EXERCISE: From the listing below, return every line with the string "Travelers" in it.

____ DATA SECTION

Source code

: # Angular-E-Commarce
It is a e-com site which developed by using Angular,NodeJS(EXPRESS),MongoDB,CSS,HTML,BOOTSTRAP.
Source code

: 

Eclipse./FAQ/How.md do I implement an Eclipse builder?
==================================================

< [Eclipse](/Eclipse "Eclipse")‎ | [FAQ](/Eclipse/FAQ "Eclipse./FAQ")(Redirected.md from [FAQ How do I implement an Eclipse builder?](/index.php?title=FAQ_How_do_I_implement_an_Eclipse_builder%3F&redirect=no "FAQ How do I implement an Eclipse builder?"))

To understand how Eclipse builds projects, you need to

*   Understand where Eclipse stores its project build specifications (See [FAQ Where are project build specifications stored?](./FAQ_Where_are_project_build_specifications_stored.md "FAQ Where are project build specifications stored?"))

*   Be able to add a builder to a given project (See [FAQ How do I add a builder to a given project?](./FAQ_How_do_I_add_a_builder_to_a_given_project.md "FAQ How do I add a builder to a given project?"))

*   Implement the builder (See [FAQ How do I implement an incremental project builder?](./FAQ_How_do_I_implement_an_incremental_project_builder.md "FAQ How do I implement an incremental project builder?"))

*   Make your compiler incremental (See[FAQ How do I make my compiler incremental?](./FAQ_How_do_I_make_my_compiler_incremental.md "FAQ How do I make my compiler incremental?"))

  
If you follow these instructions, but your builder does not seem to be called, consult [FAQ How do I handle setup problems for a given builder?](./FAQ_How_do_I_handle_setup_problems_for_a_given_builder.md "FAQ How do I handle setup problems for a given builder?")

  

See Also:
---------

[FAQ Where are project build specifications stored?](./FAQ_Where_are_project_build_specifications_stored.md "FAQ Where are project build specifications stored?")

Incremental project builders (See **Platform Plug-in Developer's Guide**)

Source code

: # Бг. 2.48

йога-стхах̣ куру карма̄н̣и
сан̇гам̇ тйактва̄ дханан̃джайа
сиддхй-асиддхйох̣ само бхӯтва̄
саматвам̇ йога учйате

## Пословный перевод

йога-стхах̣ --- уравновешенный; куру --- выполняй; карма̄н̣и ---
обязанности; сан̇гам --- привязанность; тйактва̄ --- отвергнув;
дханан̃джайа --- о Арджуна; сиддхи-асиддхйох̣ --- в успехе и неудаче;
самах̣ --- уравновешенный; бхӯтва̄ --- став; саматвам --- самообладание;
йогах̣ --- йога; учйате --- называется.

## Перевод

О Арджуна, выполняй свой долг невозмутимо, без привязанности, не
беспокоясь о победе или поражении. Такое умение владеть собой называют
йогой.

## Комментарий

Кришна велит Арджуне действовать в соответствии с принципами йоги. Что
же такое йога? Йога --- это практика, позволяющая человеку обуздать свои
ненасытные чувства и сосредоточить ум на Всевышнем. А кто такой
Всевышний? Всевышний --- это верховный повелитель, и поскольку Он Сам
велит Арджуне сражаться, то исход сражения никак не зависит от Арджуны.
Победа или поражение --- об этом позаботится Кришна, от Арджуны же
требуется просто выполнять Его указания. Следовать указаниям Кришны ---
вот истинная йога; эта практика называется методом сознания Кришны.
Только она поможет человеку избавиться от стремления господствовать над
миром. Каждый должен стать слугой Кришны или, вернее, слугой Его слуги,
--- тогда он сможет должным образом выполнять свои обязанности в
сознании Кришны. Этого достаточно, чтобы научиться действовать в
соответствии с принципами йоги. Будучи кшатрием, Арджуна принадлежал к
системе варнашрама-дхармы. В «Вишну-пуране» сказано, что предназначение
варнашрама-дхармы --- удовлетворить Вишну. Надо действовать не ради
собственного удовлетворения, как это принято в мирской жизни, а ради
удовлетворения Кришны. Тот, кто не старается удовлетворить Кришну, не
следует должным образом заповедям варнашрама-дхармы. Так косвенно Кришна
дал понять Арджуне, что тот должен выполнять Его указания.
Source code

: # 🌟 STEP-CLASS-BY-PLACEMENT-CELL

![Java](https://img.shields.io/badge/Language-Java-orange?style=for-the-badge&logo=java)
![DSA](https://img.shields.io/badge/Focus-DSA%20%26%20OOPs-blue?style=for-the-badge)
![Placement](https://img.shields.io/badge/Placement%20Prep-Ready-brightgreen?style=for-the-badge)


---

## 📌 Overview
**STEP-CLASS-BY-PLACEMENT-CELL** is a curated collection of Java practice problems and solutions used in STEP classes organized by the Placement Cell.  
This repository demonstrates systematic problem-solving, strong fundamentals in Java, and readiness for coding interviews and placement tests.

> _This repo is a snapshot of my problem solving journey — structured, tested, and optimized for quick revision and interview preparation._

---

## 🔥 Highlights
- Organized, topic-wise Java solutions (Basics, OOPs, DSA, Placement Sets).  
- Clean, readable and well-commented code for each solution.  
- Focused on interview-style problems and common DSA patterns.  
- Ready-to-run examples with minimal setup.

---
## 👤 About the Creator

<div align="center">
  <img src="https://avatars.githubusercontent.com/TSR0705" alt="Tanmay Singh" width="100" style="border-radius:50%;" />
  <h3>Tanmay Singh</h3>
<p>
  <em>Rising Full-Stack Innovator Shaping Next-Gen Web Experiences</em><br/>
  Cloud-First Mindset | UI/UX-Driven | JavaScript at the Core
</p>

________
____ DATA SECTION

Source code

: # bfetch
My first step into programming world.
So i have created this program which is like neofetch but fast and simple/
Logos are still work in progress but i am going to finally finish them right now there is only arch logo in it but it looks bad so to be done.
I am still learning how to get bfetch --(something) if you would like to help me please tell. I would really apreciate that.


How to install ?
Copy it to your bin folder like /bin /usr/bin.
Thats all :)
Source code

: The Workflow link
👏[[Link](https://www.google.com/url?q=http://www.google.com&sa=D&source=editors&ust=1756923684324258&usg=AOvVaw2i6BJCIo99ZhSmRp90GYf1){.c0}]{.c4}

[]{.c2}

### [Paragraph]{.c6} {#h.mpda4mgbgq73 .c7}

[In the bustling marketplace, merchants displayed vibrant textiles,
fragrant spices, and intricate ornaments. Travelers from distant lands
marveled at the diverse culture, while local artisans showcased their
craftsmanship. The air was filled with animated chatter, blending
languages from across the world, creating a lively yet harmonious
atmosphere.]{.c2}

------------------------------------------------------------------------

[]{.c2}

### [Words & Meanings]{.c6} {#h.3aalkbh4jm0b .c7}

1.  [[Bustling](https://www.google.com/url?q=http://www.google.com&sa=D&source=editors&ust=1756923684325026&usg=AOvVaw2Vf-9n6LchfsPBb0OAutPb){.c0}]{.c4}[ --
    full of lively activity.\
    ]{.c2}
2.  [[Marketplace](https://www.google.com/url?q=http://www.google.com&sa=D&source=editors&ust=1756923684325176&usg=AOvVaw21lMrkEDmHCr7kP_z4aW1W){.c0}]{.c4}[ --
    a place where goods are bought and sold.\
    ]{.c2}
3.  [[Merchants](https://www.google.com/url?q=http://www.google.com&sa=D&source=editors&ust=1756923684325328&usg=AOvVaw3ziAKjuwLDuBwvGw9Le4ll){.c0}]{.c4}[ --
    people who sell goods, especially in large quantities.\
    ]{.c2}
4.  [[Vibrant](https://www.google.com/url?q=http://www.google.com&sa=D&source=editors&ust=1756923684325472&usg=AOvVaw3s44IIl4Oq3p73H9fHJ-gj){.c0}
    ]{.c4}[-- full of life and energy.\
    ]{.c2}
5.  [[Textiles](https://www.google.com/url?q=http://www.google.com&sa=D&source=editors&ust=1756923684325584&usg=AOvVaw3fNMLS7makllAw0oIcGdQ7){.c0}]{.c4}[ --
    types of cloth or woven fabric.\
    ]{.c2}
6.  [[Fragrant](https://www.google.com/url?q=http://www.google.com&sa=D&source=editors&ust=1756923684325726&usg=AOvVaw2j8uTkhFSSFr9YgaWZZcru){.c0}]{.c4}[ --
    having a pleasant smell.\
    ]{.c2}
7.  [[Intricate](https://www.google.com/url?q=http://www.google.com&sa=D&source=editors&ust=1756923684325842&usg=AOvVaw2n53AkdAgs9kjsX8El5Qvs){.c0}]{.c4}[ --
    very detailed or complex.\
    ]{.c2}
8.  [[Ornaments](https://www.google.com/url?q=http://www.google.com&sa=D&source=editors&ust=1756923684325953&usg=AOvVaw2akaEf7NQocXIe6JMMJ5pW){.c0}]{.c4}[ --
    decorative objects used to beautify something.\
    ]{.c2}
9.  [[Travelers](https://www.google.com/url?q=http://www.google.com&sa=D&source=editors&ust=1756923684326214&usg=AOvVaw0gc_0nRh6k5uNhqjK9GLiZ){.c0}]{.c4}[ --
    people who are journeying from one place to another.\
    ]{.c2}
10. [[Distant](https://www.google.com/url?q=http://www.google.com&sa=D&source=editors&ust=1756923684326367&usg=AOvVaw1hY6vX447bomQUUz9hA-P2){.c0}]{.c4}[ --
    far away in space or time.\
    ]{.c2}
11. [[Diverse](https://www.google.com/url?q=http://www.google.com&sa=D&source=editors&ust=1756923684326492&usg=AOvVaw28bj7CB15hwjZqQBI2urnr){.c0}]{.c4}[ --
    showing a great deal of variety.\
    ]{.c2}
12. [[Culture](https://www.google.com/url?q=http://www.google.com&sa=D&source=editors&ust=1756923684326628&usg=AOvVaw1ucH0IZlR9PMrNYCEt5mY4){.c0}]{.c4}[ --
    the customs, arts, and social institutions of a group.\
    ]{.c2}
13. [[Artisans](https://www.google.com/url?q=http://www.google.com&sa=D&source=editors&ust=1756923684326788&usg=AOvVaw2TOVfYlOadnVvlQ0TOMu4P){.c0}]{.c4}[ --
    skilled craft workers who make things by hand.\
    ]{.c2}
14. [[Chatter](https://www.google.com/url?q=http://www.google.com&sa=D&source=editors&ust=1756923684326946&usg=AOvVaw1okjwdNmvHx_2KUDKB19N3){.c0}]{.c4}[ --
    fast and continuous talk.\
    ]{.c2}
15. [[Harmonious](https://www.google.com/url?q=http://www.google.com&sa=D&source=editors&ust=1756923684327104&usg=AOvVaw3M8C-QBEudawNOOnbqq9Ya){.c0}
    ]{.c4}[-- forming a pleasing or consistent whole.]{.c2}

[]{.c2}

________

OUTPUT FOR THIS TASK:
fragrant spices, and intricate ornaments. Travelers from distant lands
9.  [[Travelers](https://www.google.com/url?q=http://www.google.com&sa=D&source=editors&ust=1756923684326214&usg=AOvVaw0gc_0nRh6k5uNhqjK9GLiZ){.c0}]{.c4}[ --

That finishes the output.